Nor should we claim to be un-­influenceable. It is remarkably easy to be swayed by sales pitches – especially when the salespeople are likeable and especially when they do not appear to be salespeople. We want to please others, even more so when we depend on them for funding. A research study once asked junior doctors whether pharmaceutical promotions influenced their prescribing. The majority thought it didn’t. But they also thought that most other doctors succumbed. We are naive.
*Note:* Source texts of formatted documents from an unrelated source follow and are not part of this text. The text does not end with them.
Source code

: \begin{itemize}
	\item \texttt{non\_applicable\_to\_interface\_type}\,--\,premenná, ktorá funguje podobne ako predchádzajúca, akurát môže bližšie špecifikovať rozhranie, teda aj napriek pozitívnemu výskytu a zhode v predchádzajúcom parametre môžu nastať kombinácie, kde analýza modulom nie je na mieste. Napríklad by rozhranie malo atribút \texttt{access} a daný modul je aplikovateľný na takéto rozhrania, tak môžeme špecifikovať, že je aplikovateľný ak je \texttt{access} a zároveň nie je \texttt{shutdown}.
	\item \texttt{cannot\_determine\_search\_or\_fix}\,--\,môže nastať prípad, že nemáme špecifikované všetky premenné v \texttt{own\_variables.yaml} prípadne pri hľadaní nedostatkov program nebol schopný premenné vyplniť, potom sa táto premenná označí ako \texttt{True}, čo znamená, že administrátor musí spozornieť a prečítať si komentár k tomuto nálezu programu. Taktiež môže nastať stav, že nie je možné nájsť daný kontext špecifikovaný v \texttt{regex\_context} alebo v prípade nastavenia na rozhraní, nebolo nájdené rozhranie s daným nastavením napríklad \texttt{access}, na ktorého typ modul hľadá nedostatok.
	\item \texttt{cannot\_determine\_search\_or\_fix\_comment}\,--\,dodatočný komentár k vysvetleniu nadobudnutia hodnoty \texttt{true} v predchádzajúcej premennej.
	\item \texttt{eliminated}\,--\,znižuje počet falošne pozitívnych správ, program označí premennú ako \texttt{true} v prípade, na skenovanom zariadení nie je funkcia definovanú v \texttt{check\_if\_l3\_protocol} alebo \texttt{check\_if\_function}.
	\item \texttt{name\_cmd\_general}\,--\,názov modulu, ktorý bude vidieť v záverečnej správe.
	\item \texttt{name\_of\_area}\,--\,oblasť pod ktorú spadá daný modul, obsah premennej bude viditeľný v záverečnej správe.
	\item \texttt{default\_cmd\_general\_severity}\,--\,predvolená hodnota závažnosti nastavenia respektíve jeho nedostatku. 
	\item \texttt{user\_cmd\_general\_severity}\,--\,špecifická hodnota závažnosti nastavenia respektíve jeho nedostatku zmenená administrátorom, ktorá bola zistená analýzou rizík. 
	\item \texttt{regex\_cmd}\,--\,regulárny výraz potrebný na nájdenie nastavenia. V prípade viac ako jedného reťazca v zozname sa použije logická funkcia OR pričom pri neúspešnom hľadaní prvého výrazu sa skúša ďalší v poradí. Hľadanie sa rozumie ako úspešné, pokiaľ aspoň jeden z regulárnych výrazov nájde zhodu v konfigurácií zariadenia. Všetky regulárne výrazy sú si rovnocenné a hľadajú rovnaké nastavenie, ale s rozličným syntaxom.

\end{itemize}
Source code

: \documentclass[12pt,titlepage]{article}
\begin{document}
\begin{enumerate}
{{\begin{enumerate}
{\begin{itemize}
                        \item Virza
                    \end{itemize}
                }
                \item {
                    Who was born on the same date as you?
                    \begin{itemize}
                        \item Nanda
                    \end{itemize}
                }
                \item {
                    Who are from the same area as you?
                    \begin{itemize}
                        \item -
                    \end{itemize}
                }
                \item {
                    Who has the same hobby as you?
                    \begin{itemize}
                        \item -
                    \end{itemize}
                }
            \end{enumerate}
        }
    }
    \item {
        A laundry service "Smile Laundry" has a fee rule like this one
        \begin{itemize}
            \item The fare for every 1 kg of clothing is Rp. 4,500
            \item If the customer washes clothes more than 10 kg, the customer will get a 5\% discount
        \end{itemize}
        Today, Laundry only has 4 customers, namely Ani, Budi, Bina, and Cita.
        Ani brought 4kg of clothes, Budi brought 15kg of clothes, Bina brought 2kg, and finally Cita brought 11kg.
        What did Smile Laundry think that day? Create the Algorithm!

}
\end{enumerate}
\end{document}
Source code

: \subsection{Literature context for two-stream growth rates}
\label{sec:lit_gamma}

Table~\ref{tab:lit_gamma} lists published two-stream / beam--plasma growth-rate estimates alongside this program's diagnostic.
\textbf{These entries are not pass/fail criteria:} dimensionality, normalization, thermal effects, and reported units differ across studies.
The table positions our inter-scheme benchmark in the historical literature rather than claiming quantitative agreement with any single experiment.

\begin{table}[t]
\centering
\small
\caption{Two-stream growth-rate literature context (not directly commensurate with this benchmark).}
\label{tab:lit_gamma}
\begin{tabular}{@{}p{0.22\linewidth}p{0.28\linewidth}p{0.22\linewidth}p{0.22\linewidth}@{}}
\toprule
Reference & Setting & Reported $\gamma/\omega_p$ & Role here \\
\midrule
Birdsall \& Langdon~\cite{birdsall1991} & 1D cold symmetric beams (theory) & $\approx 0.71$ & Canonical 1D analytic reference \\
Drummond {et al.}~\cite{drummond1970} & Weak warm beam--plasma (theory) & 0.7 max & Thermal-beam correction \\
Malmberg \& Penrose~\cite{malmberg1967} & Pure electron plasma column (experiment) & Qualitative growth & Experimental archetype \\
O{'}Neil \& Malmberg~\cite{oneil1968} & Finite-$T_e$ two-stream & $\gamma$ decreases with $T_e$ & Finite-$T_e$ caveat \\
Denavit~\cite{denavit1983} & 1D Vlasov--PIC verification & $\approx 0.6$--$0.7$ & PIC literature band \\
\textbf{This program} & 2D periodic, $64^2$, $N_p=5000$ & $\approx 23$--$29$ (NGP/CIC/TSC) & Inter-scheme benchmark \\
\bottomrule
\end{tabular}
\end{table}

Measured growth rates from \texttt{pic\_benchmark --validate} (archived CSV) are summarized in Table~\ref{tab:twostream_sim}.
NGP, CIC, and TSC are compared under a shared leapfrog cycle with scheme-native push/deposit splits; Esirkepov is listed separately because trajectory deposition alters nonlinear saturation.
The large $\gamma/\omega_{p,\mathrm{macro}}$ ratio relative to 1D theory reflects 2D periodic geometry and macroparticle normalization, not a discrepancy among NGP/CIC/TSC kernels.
What they really are paying for, here, is influence. Take patient organisations – these could be charities or support organisations for patients with a particular disease or condition – which have now become prime territory for pharma funding. Drug companies focus their sponsorship where it is likely to pay dividends: funding patient groups who might use the products they make or are developing. Of course, many patient groups do a huge amount of good. The National Institute for Health and Care Excellence (NICE), who make decisions about what NHS treatments to fund, routinely ask patient groups for their views. But almost three quarters of the groups that contributed to NICE’s appraisal process had accepted money from a manufacturer in the product area in the year or two prior – yet NICE were aware of this only a minority of the time. In other words, industry influence still manages to get inside a decision-making process that was meant to be independent.

Back in 1999, when the newly established NICE decided not to approve an anti-flu drug made by Glaxo Wellcome because it didn’t work very well, the chair of the company, Sir Richard Sykes, stormed into 10 Downing Street calling the decision ‘ludicrous’. He said the choice not to fund his drug ‘calls into question the suitability of the UK as a base for multinational pharmaceutical operations’. This kind of threat has now been subsumed into the fabric of the NHS. Dinner dates are no longer the gateway drug into the beating heart of the NHS. The system has been rigged, and we are all the worse off for it.